I’ll tell you. In short, confidence is certainty, right? The confidence I teach and value above all other definitions is quiet confidence. It’s certainty that no matter what you’re going to be okay. It’s knowing and embracing all the parts of you and being able to trust in yourself and in your abilities.
When you have that, there isn’t anything you can’t do. There isn’t anyone you couldn’t talk to. There isn’t any conversation that you couldn’t handle. There isn’t anything you can’t try because no matter what you know, deep, deep down that you’re worthy, of value, and more than enough. And from that point you don’t have to prove, be loud, be showy, convince others, people please – you get to show up authentic and just know in your soul that you’re enough. This certainty is essential to confidence because it’s synonymous with it – it’s another definition of confidence.
I’m bringing this up because if we’re finding certainty then we need to know the reference point to which we base everything else off of. This is so important to think about you guys. So important. If you’re thinking and labeling other people or things as weird, odd, abnormal, wrong, unusual then you have some kind of reference point where something else isn’t weird, it isn’t odd. Something or someone else is right. They or it is normal.
And what is that? And more importantly, why is that the reference point? Why is that the norm?
We are constantly making these assumptions about other people – about what they think about us, what we’re thinking of them and what they say or how they’re showing up. And I say assumptions because we’re assuming that what we think is the right way or that we have the standard or proper reference point and I want to invite you that maybe you want to question that.
Maybe what’s normal to you isn’t what’s normal to them. Maybe what’s acceptable to you isn’t acceptable to someone else. I was just telling my good friend about this – I told her my husband is very much an “on-time” kind of guy – actually he’s more of a get there at least 20 minutes early or more or you’re late kind of guy and I love that about him. I didn’t always love that about him over the last 20 years because I’m more of a, “it starts at 10? I could get 5 more things done before we leave” kind of gal which as you’re probably already guessing means that sometimes we’re late. Like late, late.
And over the last 20 years, we’ve had many discussions about this. He makes it mean that if you’re late you’re being disrespectful of the person you’re meeting. He says that you just “don’t care” about them at all. And I was so surprised by that because that’s not what I made it mean at all because I did care deeply. It wasn’t even on my radar to have it seen as being uncaring or disrespectful. To me, because you care about the meeting, the people, whatever it is – you showing up and being there is a sign that you care and of course, I never aim to be late and most of the time we’re on time. It’s just not the 20 minutes early timing that he’d prefer.
So who is right? Because for a long time I thought he was just being crazy and for a long time he thought I was being disrespectful. We both made assumptions about each other and about our actions and we weren’t even on the same page. So how can you create confidence and certainty if you’re not even playing the same game as everyone else?

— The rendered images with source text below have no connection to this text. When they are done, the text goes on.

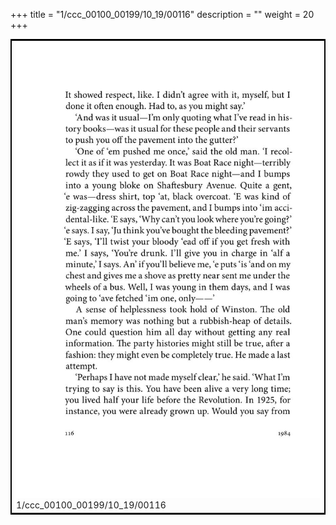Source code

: +++
title = "1/ccc_00100_00199/10_19/00116"
description = ""
weight = 20
+++

<table style="border:2px solid black;max-width:800px;max-height:800px;" 
><tr><td>
<img class="center-fit-jpg"
src="/jpg_/out_jpg_1984__116.jpg">
1/ccc_00100_00199/10_19/00116
</img></td></tr></table>
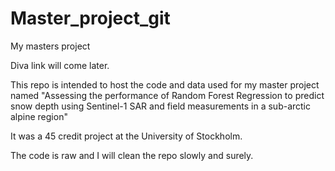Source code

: # Master_project_git
My masters project

Diva link will come later.

This repo is intended to host the code and data used for my master project named "Assessing the performance of Random Forest Regression to predict snow depth using Sentinel-1 SAR and field measurements in a sub-arctic alpine region"

It was a 45 credit project at the University of Stockholm.

The code is raw and I will clean the repo slowly and surely.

Do you see why this is a problem?
When we think and believe and operate from our own assumptions we’re setting ourselves up for a manual malfunction. Your manual – this term, manual is basically a set of thoughts and beliefs – like a list of how you would like things to operate. These are all your shoulds. He shouldn’t rush me when clearly we have 20 more minutes – you know what I could get done in 20 minutes? To me that’s like, I bet a lot – let’s try it out, and of course, I always make it a fun competition even with myself to see if I can prove myself wrong and get even more done – that’s usually what makes us late – late. And his should’s are: she shouldn’t be doing things that can be done later. She should be ready by now and we should be on our way or already there.
These should’s that we both hold and operate from aren’t “right” or “wrong” – they’re just not really applicable and what I mean by that is that holding on to them especially for other people isn’t serving you and for sure it’s creating a lot of thought drama.
It’s the assumption that your way is the right way, that your way is better and that other people should just know that and operate from that place. But why? Why do we think that?
I remember in astronomy learning about the geocentric model which was an old model and belief that the earth was the center of the universe. That all things revolved around the earth. And in our own personal universe, we tend to adopt this same concept for ourselves.
We believe that our views are THE views and that if others don’t conform to our views that they’re the weird ones, the wrong ones, the abnormal ones. You’ve all heard the term, “You are not the center of the universe” and I don’t really believe that we believe that – like no one really thinks they are because if they were they’d have everything they wanted and life would be much easier but subconsciously we think this way.
It’s understandable because your brain is trying to make sense of things and especially your lower primitive brain that is filtering things through a survival lens. It needs first and foremost to know that you’re going to be okay – like there’s no danger or hint of danger and secondly to operate efficiently – it needs to conserve energy and like a computer make coding – let’s label this and put it in this box so that when we see that trigger next time we already have a story about them or it.
Okay, the problem with this then is that it limits us. It limits our perspective, understanding, and ability to connect with others or to comprehend greater things. You know what it’s like trying to convince someone that their view isn’t quite accurate.
Do you remember that scene from the show, The Office where Michael and Dwight are in this rental car and the GSP is telling Michael to turn right only the first right is like into a lake and Dwight is screaming at him saying it doesn’t mean here – this is a lake! Obviously, this is a lake and of course, they plow straight into the lake because Michael believes he’s following the GPS.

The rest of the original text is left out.